_Aim of the exercise:_
Report back every line from the entries below in which the word "They" occurs.

_Data extracts:_
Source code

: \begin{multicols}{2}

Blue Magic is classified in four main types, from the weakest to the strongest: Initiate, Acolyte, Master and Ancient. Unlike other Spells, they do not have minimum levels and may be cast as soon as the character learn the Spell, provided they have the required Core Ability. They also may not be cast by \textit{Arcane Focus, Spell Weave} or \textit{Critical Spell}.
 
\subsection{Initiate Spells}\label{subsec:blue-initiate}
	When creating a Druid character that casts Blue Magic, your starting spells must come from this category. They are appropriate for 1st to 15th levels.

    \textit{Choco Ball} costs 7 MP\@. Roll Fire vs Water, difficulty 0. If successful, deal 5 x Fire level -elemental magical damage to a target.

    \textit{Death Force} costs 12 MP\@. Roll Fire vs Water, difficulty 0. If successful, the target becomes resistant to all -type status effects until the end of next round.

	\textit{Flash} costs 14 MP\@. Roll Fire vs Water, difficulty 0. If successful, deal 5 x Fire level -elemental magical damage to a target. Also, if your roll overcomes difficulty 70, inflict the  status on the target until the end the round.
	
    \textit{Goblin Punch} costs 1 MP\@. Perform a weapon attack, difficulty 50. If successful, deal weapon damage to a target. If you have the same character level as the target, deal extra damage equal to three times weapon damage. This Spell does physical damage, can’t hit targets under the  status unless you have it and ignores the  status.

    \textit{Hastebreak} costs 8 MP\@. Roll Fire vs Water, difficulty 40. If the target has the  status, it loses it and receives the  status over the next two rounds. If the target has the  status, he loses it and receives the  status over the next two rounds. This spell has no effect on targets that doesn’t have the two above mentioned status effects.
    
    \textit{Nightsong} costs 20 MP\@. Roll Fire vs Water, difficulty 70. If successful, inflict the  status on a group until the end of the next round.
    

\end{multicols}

_Your response:_
Blue Magic is classified in four main types, from the weakest to the strongest: Initiate, Acolyte, Master and Ancient. Unlike other Spells, they do not have minimum levels and may be cast as soon as the character learn the Spell, provided they have the required Core Ability. They also may not be cast by \textit{Arcane Focus, Spell Weave} or \textit{Critical Spell}.
	When creating a Druid character that casts Blue Magic, your starting spells must come from this category. They are appropriate for 1st to 15th levels.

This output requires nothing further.